This work is a translation of Ficino's "shorter commentaries or summaries" (Clement Salaman's terms, vii) that he prefixed to almost every one of his translations both of Plato's dialogues and of the twelve letters attributed to Plato. It fills a need, since these Ficinian works have never been translated into English before. Even those Anglophone scholars who know Latin still need a translation in order to read quickly through a large body of material. Farndell omits the longer commentaries, some of which have been translated into English by others — that on the Symposium by Sears Jayne and those on the Philebus, the Sophist, and part of the Phaedrus by Michael J. B. Allen. Those which Ficino prefixed to his translation of the Parmenides, Timaeus, Republic, and Laws, while substantial, remain without English translation to this day, except that Allen has translated and commented on the passage in the Republic about the Nuptial Number (Nuptial Arithmetic, 1994).

Farndell rightly eschews all considerations of the authenticity of individual Platonic works on the grounds that Ficino took no interest in this question.

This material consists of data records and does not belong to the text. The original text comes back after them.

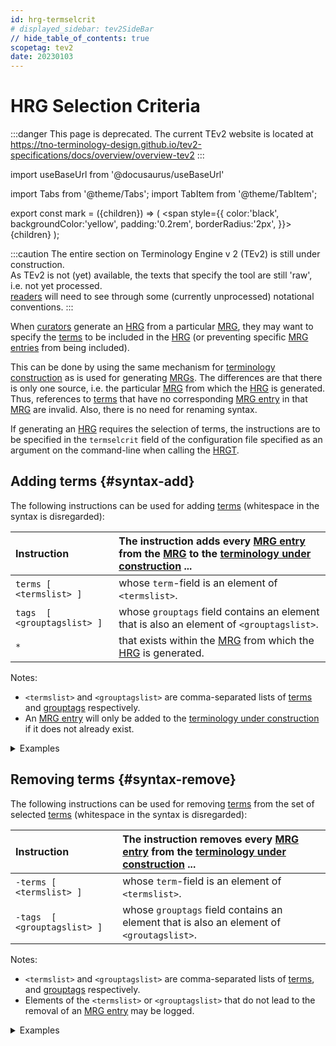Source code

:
 ```yaml
---
id: hrg-termselcrit
# displayed_sidebar: tev2SideBar
// hide_table_of_contents: true
scopetag: tev2
date: 20230103
---
```


# HRG Selection Criteria

:::danger This page is deprecated.
The current TEv2 website is located at https://tno-terminology-design.github.io/tev2-specifications/docs/overview/overview-tev2
:::

import useBaseUrl from '@docusaurus/useBaseUrl'

import Tabs from '@theme/Tabs';
import TabItem from '@theme/TabItem';

<!-- Use 'Mark' as an HTML tag, e.g. <mark>text to mark</Mark?-->

export const mark = ({children}) => (
<span style={{ color:'black', backgroundColor:'yellow', padding:'0.2rem', borderRadius:'2px', }}>
{children}
</span> );

:::caution
The entire section on Terminology Engine v 2 (TEv2) is still under construction.<br/>
As TEv2 is not (yet) available, the texts that specify the tool are still 'raw', i.e. not yet processed.<br/>[readers](@) will need to see through some (currently unprocessed) notational conventions.
:::

When [curators](@) generate an [HRG](@) from a particular [MRG](@), they may want to specify the [terms](@) to be included in the [HRG](@) (or preventing specific [MRG entries](@) from being included).

This can be done by using the same mechanism for [terminology construction](/docs/tev2/spec-tools/terminology-construction) as is used for generating [MRGs](@). The differences are that there is only one source, i.e. the particular [MRG](@) from which the [HRG](@) is generated. Thus, references to [terms](@) that have no corresponding [MRG entry](@) in that [MRG](@) are invalid. Also, there is no need for renaming syntax.

If generating an [HRG](@) requires the selection of terms, the instructions are to be specified in the `termselcrit` field of the configuration file specified as an argument on the command-line when calling the [HRGT](@).

## Adding terms {#syntax-add}

The following instructions can be used for adding [terms](@) (whitespace in the syntax is disregarded):

| Instruction                 | The instruction adds every [MRG entry](@) from the [MRG](@) to the [terminology under construction](@) ... |
| :-------------------------- | :--------------------------------------------------------------------------------------------------------- |
| `terms [ <termslist> ]`     | whose `term`-field is an element of `<termslist>`.                                                         |
| `tags  [ <grouptagslist> ]` | whose `grouptags` field contains an element that is also an element of `<grouptagslist>`.                  |
| `*`                         | that exists within the [MRG](@) from which the [HRG](@) is generated.                                      |

Notes:

- `<termslist>` and `<grouptagslist>` are comma-separated lists of [terms](@) and [grouptags](@) respectively.
- An [MRG entry](@) will only be added to the [terminology under construction](@) if it does not already exist.

<details>
<summary>Examples</summary>

| Instruction                   | What it does when processed                                                                                                               |
| :---------------------------- | :---------------------------------------------------------------------------------------------------------------------------------------- |
| `terms[party]`                | finds the [MRG entry](@) associated with the [term](@) `party`, and adds it to the selected set of [terms](@).                            |
| `tags[management,governance]` | finds the [MRG entries](@) associated with the [terms](@) `management` and `governance`, and adds them to the selected set of [terms](@). |
| `*`                           | selects all [terms](@) from the [MRG](@), and adds them to the selected set of [terms](@).                                                |

</details>

## Removing terms {#syntax-remove}

The following instructions can be used for removing [terms](@) from the set of selected [terms](@) (whitespace in the syntax is disregarded):

| Instruction                  | The instruction removes every [MRG entry](@) from the [terminology under construction](@) ... |
| :--------------------------- | :-------------------------------------------------------------------------------------------- |
| `-terms [ <termslist> ]`     | whose `term`-field is an element of `<termslist>`.                                            |
| `-tags  [ <grouptagslist> ]` | whose `grouptags` field contains an element that is also an element of `<groutagslist>`.      |

Notes:

- `<termslist>` and `<grouptagslist>` are comma-separated lists of [terms](@), and [grouptags](@) respectively.
- Elements of the `<termslist>` or `<grouptagslist>` that do not lead to the removal of an [MRG entry](@) may be logged.

<details>
<summary>Examples</summary>

| Instruction            | What it does when processed                                                           |
| :--------------------- | :------------------------------------------------------------------------------------ |
| `-terms[party, actor]` | removes the [MRG entries](@) that have either `party` or `actor` in its `term` field. |
| `-tags[management]`    | removes all [MRG entries](@) that have a [grouptag](@) `management`.                  |

</details>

I presume his text of the Latin is Basel, 1576, Opera Omnia or its facsimile, since if he had gone back to the manuscripts he would have told us which ones. It would be nice to be apprised occasionally of what page of this edition is being translated in case the reader wants to check the Latin. Farndell appends no footnotes or endnotes; but each section has a brief introductory page called "Translator's Notes." Kristeller documents Ficino's terms for these "arguments" or "epitomes"; they were distinguished from "commentaries" by their relative brevity. Ficino started writing them to explain nine of the ten dialogues that he translated for his dying patron, Cosimo de' Medici (d. 1464). They all appeared in print prefixed to their respective dialogues in Ficino's Opera Platonis (1484) (Supplementum Ficinianum Items XI and XII, I.cxvi–cxviii).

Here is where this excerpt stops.